En 2021, les pays européens ont utilisé 26 millions de tonnes de cultures sous forme d’agrocarburant, représentant la production de 5,3 millions d’hectares. Au niveau mondial, la demande va croissant : 15 % des huiles végétales produites dans le monde sont destinées aux carburants. Selon les estimations d’Oxfam, la production d’agrocarburants, si elle avait été directement utilisée pour de l’alimentation humaine, aurait pu répondre aux besoins caloriques de 1,6 milliard d’individus.
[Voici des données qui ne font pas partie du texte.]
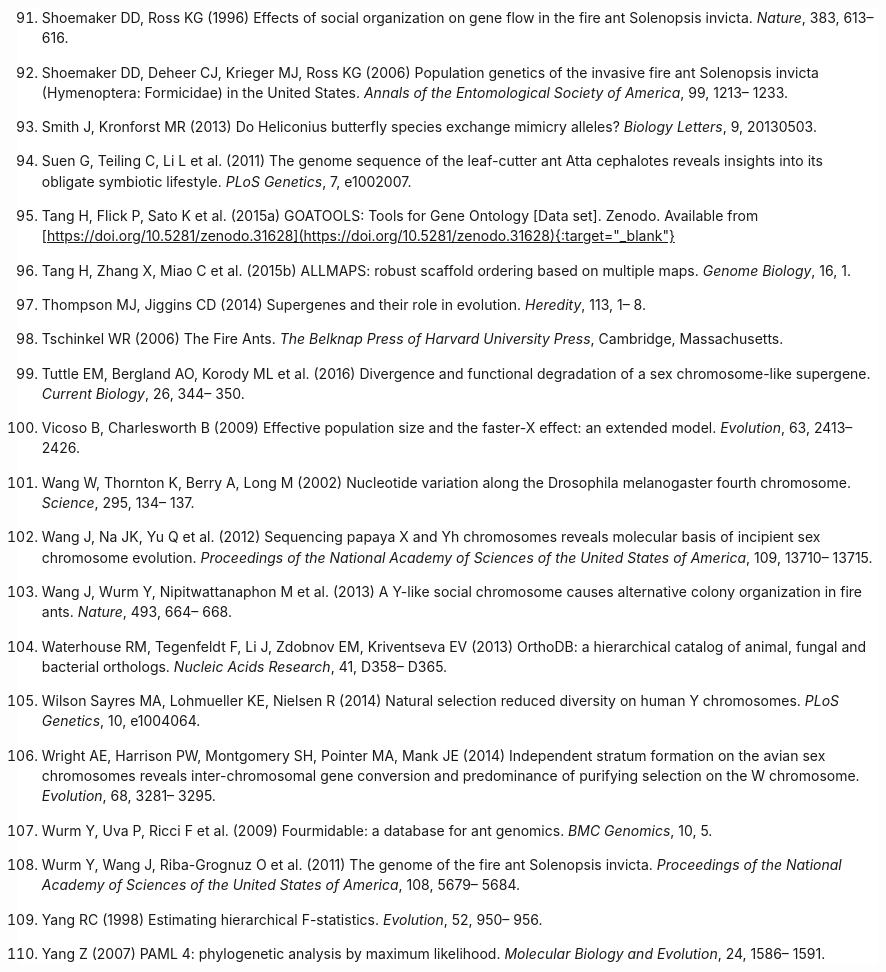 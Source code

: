 91. Shoemaker DD, Ross KG (1996) Effects of social organization on gene flow in the fire ant Solenopsis invicta. *Nature*, 383, 613– 616.

92. Shoemaker DD, Deheer CJ, Krieger MJ, Ross KG (2006) Population genetics of the invasive fire ant Solenopsis invicta (Hymenoptera: Formicidae) in the United States. *Annals of the Entomological Society of America*, 99, 1213– 1233.

93. Smith J, Kronforst MR (2013) Do Heliconius butterfly species exchange mimicry alleles? *Biology Letters*, 9, 20130503.

94. Suen G, Teiling C, Li L et al. (2011) The genome sequence of the leaf-cutter ant Atta cephalotes reveals insights into its obligate symbiotic lifestyle. *PLoS Genetics*, 7, e1002007.

95. Tang H, Flick P, Sato K et al. (2015a) GOATOOLS: Tools for Gene Ontology [Data set]. Zenodo. Available from [https://doi.org/10.5281/zenodo.31628](https://doi.org/10.5281/zenodo.31628){:target="_blank"}

96. Tang H, Zhang X, Miao C et al. (2015b) ALLMAPS: robust scaffold ordering based on multiple maps. *Genome Biology*, 16, 1.

97. Thompson MJ, Jiggins CD (2014) Supergenes and their role in evolution. *Heredity*, 113, 1– 8.

98. Tschinkel WR (2006) The Fire Ants. *The Belknap Press of Harvard University Press*, Cambridge, Massachusetts.

99. Tuttle EM, Bergland AO, Korody ML et al. (2016) Divergence and functional degradation of a sex chromosome-like supergene. *Current Biology*, 26, 344– 350.

100. Vicoso B, Charlesworth B (2009) Effective population size and the faster-X effect: an extended model. *Evolution*, 63, 2413– 2426.

101. Wang W, Thornton K, Berry A, Long M (2002) Nucleotide variation along the Drosophila melanogaster fourth chromosome. *Science*, 295, 134– 137.

102. Wang J, Na JK, Yu Q et al. (2012) Sequencing papaya X and Yh chromosomes reveals molecular basis of incipient sex chromosome evolution. *Proceedings of the National Academy of Sciences of the United States of America*, 109, 13710– 13715.

103. Wang J, Wurm Y, Nipitwattanaphon M et al. (2013) A Y-like social chromosome causes alternative colony organization in fire ants. *Nature*, 493, 664– 668.

104. Waterhouse RM, Tegenfeldt F, Li J, Zdobnov EM, Kriventseva EV (2013) OrthoDB: a hierarchical catalog of animal, fungal and bacterial orthologs. *Nucleic Acids Research*, 41, D358– D365.

105. Wilson Sayres MA, Lohmueller KE, Nielsen R (2014) Natural selection reduced diversity on human Y chromosomes. *PLoS Genetics*, 10, e1004064.

106. Wright AE, Harrison PW, Montgomery SH, Pointer MA, Mank JE (2014) Independent stratum formation on the avian sex chromosomes reveals inter-chromosomal gene conversion and predominance of purifying selection on the W chromosome. *Evolution*, 68, 3281– 3295.

107. Wurm Y, Uva P, Ricci F et al. (2009) Fourmidable: a database for ant genomics. *BMC Genomics*, 10, 5.

108. Wurm Y, Wang J, Riba-Grognuz O et al. (2011) The genome of the fire ant Solenopsis invicta. *Proceedings of the National Academy of Sciences of the United States of America*, 108, 5679– 5684.

109. Yang RC (1998) Estimating hierarchical F-statistics. *Evolution*, 52, 950– 956.

110. Yang Z (2007) PAML 4: phylogenetic analysis by maximum likelihood. *Molecular Biology and Evolution*, 24, 1586– 1591.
Une estimation plutôt rhétorique puisque l’essentiel des cultures utilisées pour faire tourner les moteurs (soja, tournesol…) sert en premier lieu à l’alimentation des animaux, mais qui signale l’ampleur des volumes alors que l’industrie des biocarburants se défend d’entrer en compétition avec les besoins alimentaires. Tandis que plus de 733 millions de personnes souffrent de la faim – soit plus de 9 % de la population mondiale –, et que 2,3 milliards sont en situation d’insécurité alimentaire, l’impact des agrocarburants doit être davantage pris en compte, estime l’ONG.

Pour ce rapport, Oxfam a fait appel aux travaux du statisticien Chris Malins, qui a étudié l’impact de la demande en biocarburants sur les cours mondiaux de l’alimentation. L’association cite l’exemple du doublement du prix de l’huile végétale entre fin 2020 et 2021, en partie lié à l’essor de la demande en huiles végétales hydrotraitées, un biodiesel de synthèse. Bien avant l’invasion de l’Ukraine par la Russie, les prix des matières premières alimentaires ont suivi la même courbe que celle des prix de l’énergie.

Volatilité des prix

Les biocarburants de deuxième génération, qui reposent sur l’utilisation de déchets ou de résidus agricoles et forestiers, ne sont pas non plus exempts d’effets. « Avec la demande croissante du secteur aérien pour des carburants à base d’huiles de cuisson, on constate que ces huiles usagées valent plus cher que les huiles alimentaires vierges », note Quentin Ghesquière, spécialiste des enjeux de sécurité alimentaire à Oxfam France. De quoi susciter un appétit irraisonné pour les « huiles de friture ». Ces dernières années, des cas d’importations frauduleuses en Europe d’huile de palme présentée comme de l’huile de cuisson ont été révélés par la presse.

En outre, ces carburants présentés comme « durables » affichent en réalité un piètre bilan climatique, si l’on tient compte des changements d’affectation des sols. Par les mécanismes de conversion des terres, la production croissante d’agrocarburants réduit la surface des terres faisant office de puits de carbone, les convertissant en terres émettrices. Une étude réalisée en 2015 pour la Commission européenne, intégrant l’enjeu de l’affectation des sols, a ainsi conclu que les biodiesels, issus de colza, de soja ou de palme, émettent plus de gaz à effet de serre que les carburants fossiles.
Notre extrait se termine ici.